Sorry, Tolkien! Gollum IS of course your literary property, but if you explicitly state that he got that nickname because of the swallowing sound he repeatedly made, a philologist simply cannot afford to overlook him in a discussion about the supposedly proven Nostratic root M-L-Q. You were simply begging to have him intrude into such a discussion: I believe nobody who has read your book and then seen the list of supposed reflexes of Nostratic M-L-Q, of which an Amerindian one was nearly Gollum (OK, there was a vowel before the g or other velar!) and where most meanings are either throat or swallow (other ones being drink, suckle, milk [a cow or goat] and Germanic also milk [in a bowl]), can overlook the fact that Gollum or other permutations of G-L-M, M-L-G are about as good evidence for a common origin of these words and languages as a list of languages in which the word for cat sounded like meeow!
In case you have no idea of what theory I am talking about, Mark Rosenfelder has given another refutation of it, along with a citation of its content here.
My argument is that the combinations of MMMMM and GLGLGL are onomatopoetic.
Update, Epiphany Octave of 2013:
Two more onomatopoetic words in Merritt Ruhlen's list:
Aqua for water sounds exactly like - smoothness - splash - resumed smoothness.

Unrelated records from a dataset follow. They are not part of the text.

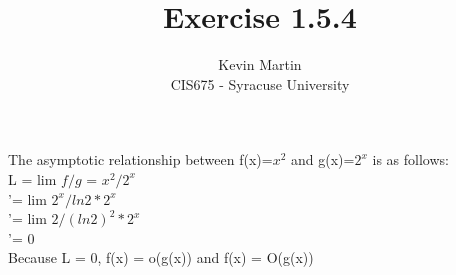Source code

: \documentclass{article}
\author{Kevin Martin\\ CIS675 - Syracuse University}
\title{Exercise 1.5.4}
\begin{document}
\maketitle

The asymptotic relationship between f(x)=\(x^2\) and g(x)=\(2^x\) is as follows:\\
L = lim \(f/g\) = \(x^2/2^x\)\\
 '= lim \(2^x/ln2*2^x\)\\
 '= lim \(2/(ln2)^2*2^x\)\\
 '= 0\\
 Because L = 0, f(x) = o(g(x)) and f(x) = O(g(x))
\end{document}
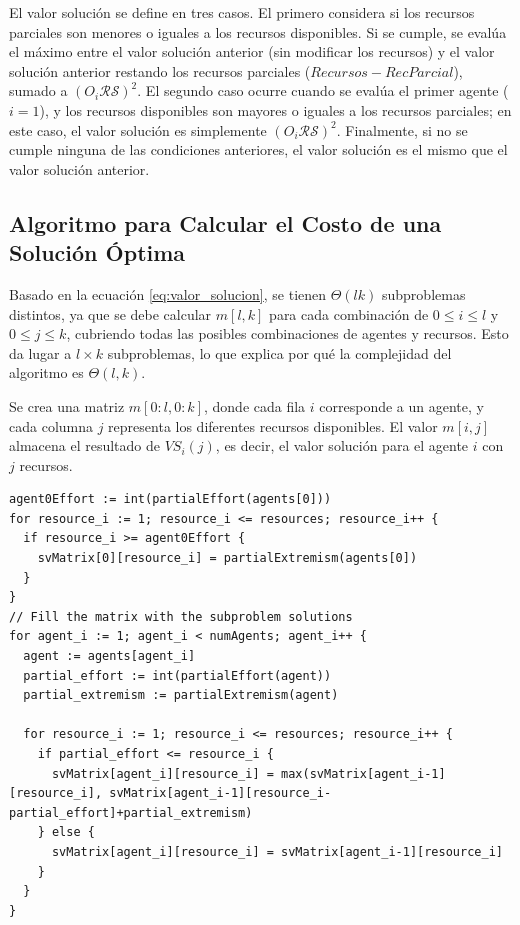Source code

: \documentclass[letterpaper,10pt]{article}
\begin{document}
El valor solución se define en tres casos. El primero considera si los recursos parciales son menores o iguales a los recursos disponibles. Si se cumple, se evalúa el máximo entre el valor solución anterior (sin modificar los recursos) y el valor solución anterior restando los recursos parciales (\(Recursos - RecParcial\)), sumado a \((O_i\mathcal{R}\mathcal{S})^2\). El segundo caso ocurre cuando se evalúa el primer agente (\(i=1\)), y los recursos disponibles son mayores o iguales a los recursos parciales; en este caso, el valor solución es simplemente \((O_i\mathcal{R}\mathcal{S})^2\). Finalmente, si no se cumple ninguna de las condiciones anteriores, el valor solución es el mismo que el valor solución anterior.

\subsection{Algoritmo para Calcular el Costo de una Solución Óptima}
\label{subsec:algoritmo_costo_solucion_optima}
Basado en la ecuación \eqref{eq:valor_solucion}, se tienen \(\Theta(lk)\) subproblemas distintos, ya que se debe calcular \(m[l, k]\) para cada combinación de \(0 \leq i \leq l\) y \(0 \leq j \leq k\), cubriendo todas las posibles combinaciones de agentes y recursos. Esto da lugar a \(l \times k\) subproblemas, lo que explica por qué la complejidad del algoritmo es \(\Theta(l, k)\). 

Se crea una matriz \(m[0:l, 0:k]\), donde cada fila \(i\) corresponde a un agente, y cada columna \(j\) representa los diferentes recursos disponibles. El valor \(m[i,j]\) almacena el resultado de \(VS_i(j)\), es decir, el valor solución para el agente \(i\) con \(j\) recursos.

\begin{lstlisting}[caption={matrix $m$ $\rightarrow$Extracción del algoritmo ModexPD}, label={lst:modexpd_extraccion}]
agent0Effort := int(partialEffort(agents[0]))
for resource_i := 1; resource_i <= resources; resource_i++ {
  if resource_i >= agent0Effort {
    svMatrix[0][resource_i] = partialExtremism(agents[0])
  }
}
// Fill the matrix with the subproblem solutions
for agent_i := 1; agent_i < numAgents; agent_i++ {
  agent := agents[agent_i]
  partial_effort := int(partialEffort(agent))
  partial_extremism := partialExtremism(agent)

  for resource_i := 1; resource_i <= resources; resource_i++ {
    if partial_effort <= resource_i {
      svMatrix[agent_i][resource_i] = max(svMatrix[agent_i-1][resource_i], svMatrix[agent_i-1][resource_i-partial_effort]+partial_extremism)
    } else {
      svMatrix[agent_i][resource_i] = svMatrix[agent_i-1][resource_i]
    }
  }
}
\end{lstlisting}
\end{document}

The qu in itself sounds very much also like the gl of milk and gollum. Qu? Gl? Klooklooklooklook ... (and a few languages aqua means to drink).
Tik for "one" or "finger" sounds very much like the snapping of fingers.
So, again, sound and meaning similarity does not prove common origin here either. Confer how "maman" and "papa" have made it from French to so many other languages of Europe because they have all the air of being onomatopoeia./HGL
3 comments:
Tolkien lingustics and language philosophical questions: 1 Milk and Gollum, and Nostratic M-L-Q 2 Is Boromir a mimsy borogove? 3 "If God spoke a language" - to correct Grimm
On a second look at Mark Rosenfelder's refutation, I see a certain flaw.
In the "contrary example" he is supposing that Quechua and Chinese are unrelated. On Ruhlen's view Chinese belongs to Na-Dene family with Basque, certain Kaukasian languages and - Athapascan, one language family in the Americas before Columbus arrived.
Also Ruhlen would argue that Na-Dene and Amerindian (to which Quechua belongs) are ultimately both derived from Proto-World.
Rosenfelder also does take a few examples of real cognates that sound very differently - without noting how real cognate mus or pater sounds very similar.
Of course, not sharing the evolutionist leanings of either Ruhlen or Rosenfelder, but believing there was a power of Babel not all that long ago, a little before or even after the time when Proto-Indo-European is supposed to have been spoken, I am less sure or not sure at all about evolutionary lines reaching backward and confident that there was no evolution but simple switch from pre-Babel to most or possibly all post-Babel tongues - but that does not disparage language "kinship" and still less kinship of single words.